> [Exercise aim]: Would you restate all of the entries verbatim, minus any images?

> [Source material]:
# # # # # # #

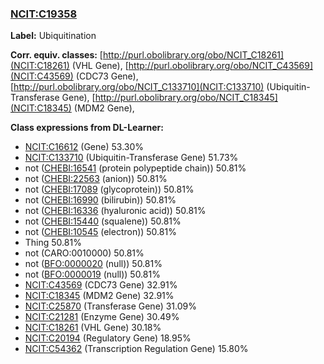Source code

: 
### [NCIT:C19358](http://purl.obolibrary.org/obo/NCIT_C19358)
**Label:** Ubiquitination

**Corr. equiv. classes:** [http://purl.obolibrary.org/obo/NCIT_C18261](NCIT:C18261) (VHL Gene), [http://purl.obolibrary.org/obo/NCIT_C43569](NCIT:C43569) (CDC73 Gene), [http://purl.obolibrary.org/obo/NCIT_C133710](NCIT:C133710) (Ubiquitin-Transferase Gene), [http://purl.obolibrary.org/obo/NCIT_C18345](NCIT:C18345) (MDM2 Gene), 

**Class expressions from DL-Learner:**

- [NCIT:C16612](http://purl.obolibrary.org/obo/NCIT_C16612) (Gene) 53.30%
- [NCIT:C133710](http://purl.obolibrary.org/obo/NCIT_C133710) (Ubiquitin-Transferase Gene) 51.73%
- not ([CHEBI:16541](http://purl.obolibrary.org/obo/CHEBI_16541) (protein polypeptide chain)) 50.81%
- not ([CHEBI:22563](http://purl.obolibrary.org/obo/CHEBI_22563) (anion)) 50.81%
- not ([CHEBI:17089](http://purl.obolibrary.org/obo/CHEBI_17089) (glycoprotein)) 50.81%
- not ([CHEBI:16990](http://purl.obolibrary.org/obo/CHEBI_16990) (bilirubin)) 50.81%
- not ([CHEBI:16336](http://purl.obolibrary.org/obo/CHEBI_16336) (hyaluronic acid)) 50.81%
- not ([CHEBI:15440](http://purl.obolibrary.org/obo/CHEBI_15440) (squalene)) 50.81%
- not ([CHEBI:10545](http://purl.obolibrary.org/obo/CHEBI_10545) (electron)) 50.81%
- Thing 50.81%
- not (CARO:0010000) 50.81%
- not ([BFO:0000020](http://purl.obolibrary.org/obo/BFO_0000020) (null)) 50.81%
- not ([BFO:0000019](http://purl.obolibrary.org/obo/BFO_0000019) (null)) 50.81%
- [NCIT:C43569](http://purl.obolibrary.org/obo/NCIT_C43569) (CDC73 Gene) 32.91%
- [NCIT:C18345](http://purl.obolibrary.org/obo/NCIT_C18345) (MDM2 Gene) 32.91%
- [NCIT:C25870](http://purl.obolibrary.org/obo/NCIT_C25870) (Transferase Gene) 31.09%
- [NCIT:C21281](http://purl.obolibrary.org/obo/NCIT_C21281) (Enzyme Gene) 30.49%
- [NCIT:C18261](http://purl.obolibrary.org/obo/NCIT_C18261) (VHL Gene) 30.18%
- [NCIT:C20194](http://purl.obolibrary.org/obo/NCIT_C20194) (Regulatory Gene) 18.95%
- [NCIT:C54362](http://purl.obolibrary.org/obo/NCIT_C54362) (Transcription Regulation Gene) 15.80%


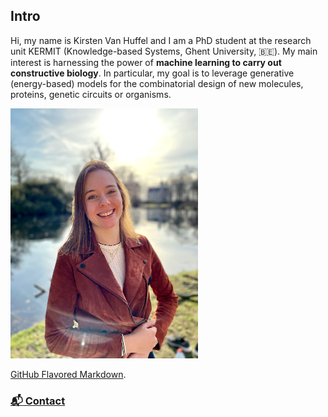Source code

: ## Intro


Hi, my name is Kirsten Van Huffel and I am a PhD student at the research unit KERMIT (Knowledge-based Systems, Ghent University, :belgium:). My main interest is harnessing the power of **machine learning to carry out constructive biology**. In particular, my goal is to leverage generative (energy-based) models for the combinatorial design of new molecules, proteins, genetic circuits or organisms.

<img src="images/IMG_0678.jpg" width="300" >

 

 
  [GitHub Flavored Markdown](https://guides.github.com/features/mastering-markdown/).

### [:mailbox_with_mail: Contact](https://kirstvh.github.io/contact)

# # # # # # #

> [Exercise solution]:
Source code

: 
### [NCIT:C19358](http://purl.obolibrary.org/obo/NCIT_C19358)
**Label:** Ubiquitination

**Corr. equiv. classes:** [http://purl.obolibrary.org/obo/NCIT_C18261](NCIT:C18261) (VHL Gene), [http://purl.obolibrary.org/obo/NCIT_C43569](NCIT:C43569) (CDC73 Gene), [http://purl.obolibrary.org/obo/NCIT_C133710](NCIT:C133710) (Ubiquitin-Transferase Gene), [http://purl.obolibrary.org/obo/NCIT_C18345](NCIT:C18345) (MDM2 Gene), 

**Class expressions from DL-Learner:**

- [NCIT:C16612](http://purl.obolibrary.org/obo/NCIT_C16612) (Gene) 53.30%
- [NCIT:C133710](http://purl.obolibrary.org/obo/NCIT_C133710) (Ubiquitin-Transferase Gene) 51.73%
- not ([CHEBI:16541](http://purl.obolibrary.org/obo/CHEBI_16541) (protein polypeptide chain)) 50.81%
- not ([CHEBI:22563](http://purl.obolibrary.org/obo/CHEBI_22563) (anion)) 50.81%
- not ([CHEBI:17089](http://purl.obolibrary.org/obo/CHEBI_17089) (glycoprotein)) 50.81%
- not ([CHEBI:16990](http://purl.obolibrary.org/obo/CHEBI_16990) (bilirubin)) 50.81%
- not ([CHEBI:16336](http://purl.obolibrary.org/obo/CHEBI_16336) (hyaluronic acid)) 50.81%
- not ([CHEBI:15440](http://purl.obolibrary.org/obo/CHEBI_15440) (squalene)) 50.81%
- not ([CHEBI:10545](http://purl.obolibrary.org/obo/CHEBI_10545) (electron)) 50.81%
- Thing 50.81%
- not (CARO:0010000) 50.81%
- not ([BFO:0000020](http://purl.obolibrary.org/obo/BFO_0000020) (null)) 50.81%
- not ([BFO:0000019](http://purl.obolibrary.org/obo/BFO_0000019) (null)) 50.81%
- [NCIT:C43569](http://purl.obolibrary.org/obo/NCIT_C43569) (CDC73 Gene) 32.91%
- [NCIT:C18345](http://purl.obolibrary.org/obo/NCIT_C18345) (MDM2 Gene) 32.91%
- [NCIT:C25870](http://purl.obolibrary.org/obo/NCIT_C25870) (Transferase Gene) 31.09%
- [NCIT:C21281](http://purl.obolibrary.org/obo/NCIT_C21281) (Enzyme Gene) 30.49%
- [NCIT:C18261](http://purl.obolibrary.org/obo/NCIT_C18261) (VHL Gene) 30.18%
- [NCIT:C20194](http://purl.obolibrary.org/obo/NCIT_C20194) (Regulatory Gene) 18.95%
- [NCIT:C54362](http://purl.obolibrary.org/obo/NCIT_C54362) (Transcription Regulation Gene) 15.80%


Source code

: ## Intro


Hi, my name is Kirsten Van Huffel and I am a PhD student at the research unit KERMIT (Knowledge-based Systems, Ghent University, :belgium:). My main interest is harnessing the power of **machine learning to carry out constructive biology**. In particular, my goal is to leverage generative (energy-based) models for the combinatorial design of new molecules, proteins, genetic circuits or organisms.

<img src="images/IMG_0678.jpg" width="300" >

 

 
  [GitHub Flavored Markdown](https://guides.github.com/features/mastering-markdown/).

### [:mailbox_with_mail: Contact](https://kirstvh.github.io/contact)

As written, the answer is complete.